I did a LOT of mundane, not-necessarily-thrilling work before I was able to do work that I was passionate about — and while I climbed the ranks faster than the average female creative, it still took until age twenty-seven (six years into my career) before I was given any type of authority over creative direction, and age thirty (nine years into my career) before I earned a salary large enough to buy myself a modest car. (I waited until I could pay for the whole thing in cash like a good recession-era graduate… but still, you get the picture. Lots of grunt work.) I encountered a lot of setbacks, too. Some because of mistakes I made, but others were influenced by my gender.
Heaps, even. And many times, these barriers kept them from rising professionally as fast as their male counterparts — and therefore impacted their financial success.
In the early 2000s, the percentage of women in leadership roles was extremely low. When I entered the workforce in 2002, only 12% of United States Congress and 1.2% of America’s Fortune 500 CEOs were women. My own mother was a stay-at-home mom, along with almost every auntie, relative, friend and neighbor I knew from her generation.

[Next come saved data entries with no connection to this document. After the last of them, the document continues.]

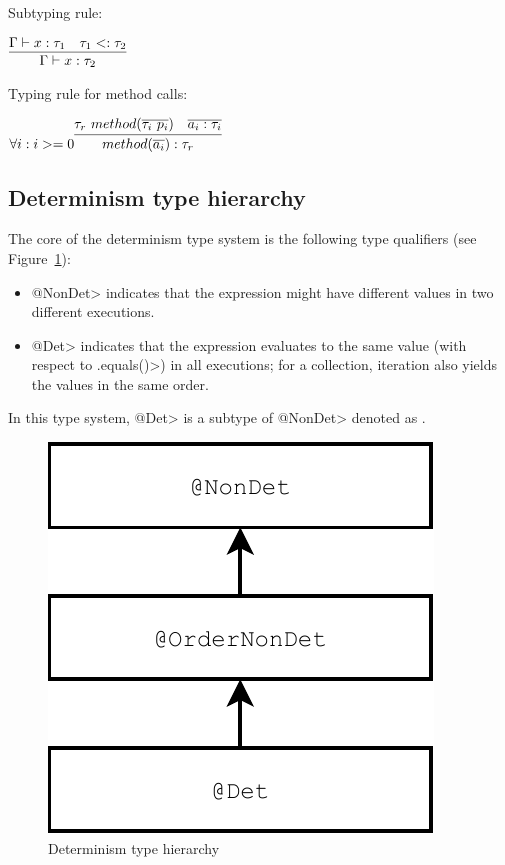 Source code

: Subtyping rule:

$\infer{\Gamma \vdash x : \tau_2}{\Gamma \vdash x : \tau_1 & \tau_1 <: \tau_2}$

Typing rule for method calls:

$\forall i : i >= 0 \infer{method(\overline{a_i}) : \tau_r}{\tau_r \  method(\overline{\tau_i \  p_i}) & \overline{a_i : \tau_i}}$

\subsection{Determinism type hierarchy}\label{type-hierarchy}
The core of the determinism type system is the following type qualifiers (see Figure~\ref{fig-determinism-hierarchy}):
\begin{itemize}
    \item \<@NonDet> indicates
    that the expression might have different values in two different executions.
    \item \<@Det> indicates that
    the expression evaluates to the same value (with respect to \<.equals()>) in all
    executions; for a collection, iteration also yields the values in the same
    order.
\end{itemize}

In this type system, \<@Det> is a subtype of \<@NonDet> denoted as .

\begin{figure}
    \begin{center}
        \includegraphics[scale=0.5]{determinism}
    \end{center}
    \caption{Determinism type hierarchy}
    \label{fig-determinism-hierarchy}
\end{figure}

In my life before moving across the globe, I once co-produced a mini-documentary about what electing a woman president might do for the psyche of American women. My fellow producer and I interviewed about a dozen women from our hometown, and let them say whatever they wanted about their mentors growing up, the struggles they had faced both in life and the business world, and their hopes for the future of women in America. When we asked about female mentors, one women said something that has rung in my ears from time to time ever since. I will never forget it:
“People cannot be what they have not seen,” she said, “Our mothers were homemakers and housewives, so there was no one to emulate. As we went along and tried to succeed in the office, we had to make it up.”
And we did.
The women of my generation, born in the 80’s and at the crux of a cultural shift, paved the way in a new working landscape with very few mentors. The women who had succeeded in business before us were few and far between, and many had adapted to operate in a “boys’ club” mindset so thoroughly that they couldn’t operate as our advocates.
So, we put in our time. We put up with some bullshit. We navigated difficult situations. We did our best without many clear models for success. But it didn’t have to be so tough.

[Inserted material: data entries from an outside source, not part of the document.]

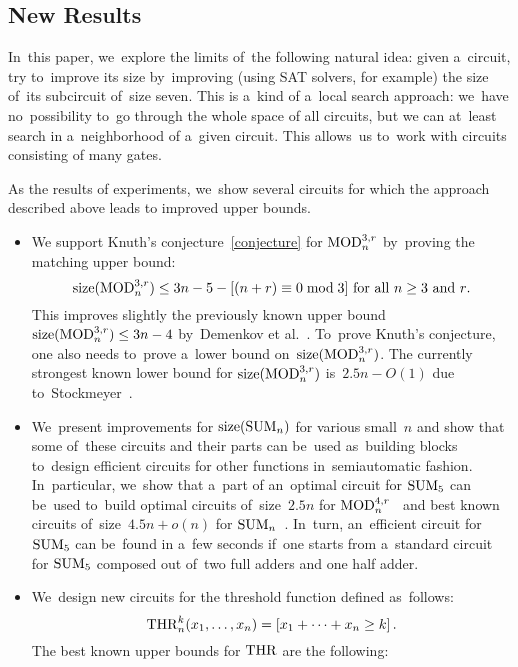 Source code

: \subsection{New Results}
In~this paper, we~explore the limits of~the following natural idea: given a~circuit, try to~improve its size by~improving (using SAT solvers, for example) the size
of~its subcircuit of~size seven. This is a~kind of a~local search approach: we~have no~possibility to~go through the whole space of all circuits, but we can at~least
search in a~neighborhood of a~given circuit.
This allows~us to~work with circuits consisting
of many gates.

As the results of experiments, we~show several circuits
for which the approach described above leads to improved upper bounds.
\begin{itemize}
    \item We support Knuth's conjecture~\eqref{conjecture} for $\operatorname{MOD}_n^{3,r}$ by~proving the matching upper bound:
    \[\operatorname{size}(\operatorname{MOD}_n^{3,r}) \le 3n-5-[(n+r) \equiv 0\bmod 3] \text{ for all $n \ge 3$ and $r$.}\]
    This improves slightly the previously known upper bound $\operatorname{size}(\operatorname{MOD}_n^{3,r}) \le 3n-4$ by~Demenkov et al.~\cite{DBLP:journals/ipl/DemenkovKKY10}.
    To~prove Knuth's conjecture, one also needs to~prove a~lower bound 
    on~$\operatorname{size}(\operatorname{MOD}_n^{3,r})$. The currently strongest known lower bound for $\operatorname{size}(\operatorname{MOD}_n^{3,r})$
    is~$2.5n-O(1)$ due to~Stockmeyer~\cite{DBLP:journals/mst/Stockmeyer77}.
    \item We~present improvements for $\operatorname{size}(\operatorname{SUM}_n)$ for various small~$n$ and show that some of~these circuits and their parts can be~used as~building blocks to~design efficient circuits for other functions in~semiautomatic fashion. In~particular, we~show that a~part of an~optimal circuit for $\operatorname{SUM}_5$ can be~used to~build optimal circuits of~size~$2.5n$ for $\operatorname{MOD}_n^{4,r}$~\cite{DBLP:journals/mst/Stockmeyer77} and best known circuits of~size~$4.5n+o(n)$ for $\operatorname{SUM}_n$~\cite{DBLP:journals/ipl/DemenkovKKY10}.
    In~turn, an~efficient circuit for $\operatorname{SUM}_5$ can be~found
    in a~few seconds if~one starts from a~standard circuit for $\operatorname{SUM}_5$ composed
    out of~two full adders and one half adder.
    \item We~design new circuits for the threshold function defined as~follows:
    \[\operatorname{THR}_n^k(x_1, \dotsc, x_n)=[x_1+\dotsb+x_n \ge k] \, .\]
    The best known upper bounds for $\operatorname{THR}$ are the following:
    \begin{align*}

\end{align*}
\end{itemize}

Every 80’s-born professional woman I know who works in the creative industry in America has at least one horror story to tell about being degraded by a male coworker. Unfortunately, we entered the office in a time where the old rules of conduct still applied, and were told things like:
“Yeah, we don’t really enforce sexual harassment policies,” or
“Just keep your mouth shut… you don’t want to be the girl who ruins it for everyone,” or even,
“You need to learn how to hang with the guys if you want to be a part of this company.”
So we learned to keep quiet for fear of losing our jobs or damaging our professional reputations. And the result was that a lot of us were put into uncomfortable situations — and were left to figure out what to do about it on our own. For example:
One evening in my mid-twenties, I went out for a ‘we-launched-our-new-website’ happy hour with my team. Everyone on the team had a few beers, and by the end of the evening, I found myself physically dodging an advance from one of the company’s founders as he “mistook” a goodbye wave for a romantic opportunity.
The company had only one woman in a leadership role, and she was rumored to have previously had a long-standing, ongoing affair with the boss in question, so there was literally no one to turn to for guidance. I sent out resumes, found a comparable position at another firm and gracefully offered my two-weeks notice before the incident could repeat itself. I didn’t feel like I had any other option.
In another instance, I was working at a completely different company when an older, prominent leader in the company walked by and made a very loud, vocal comment about his apparent affinity for my backside in front of my design team. It was humiliating, and instantly threatened my credibility in the room.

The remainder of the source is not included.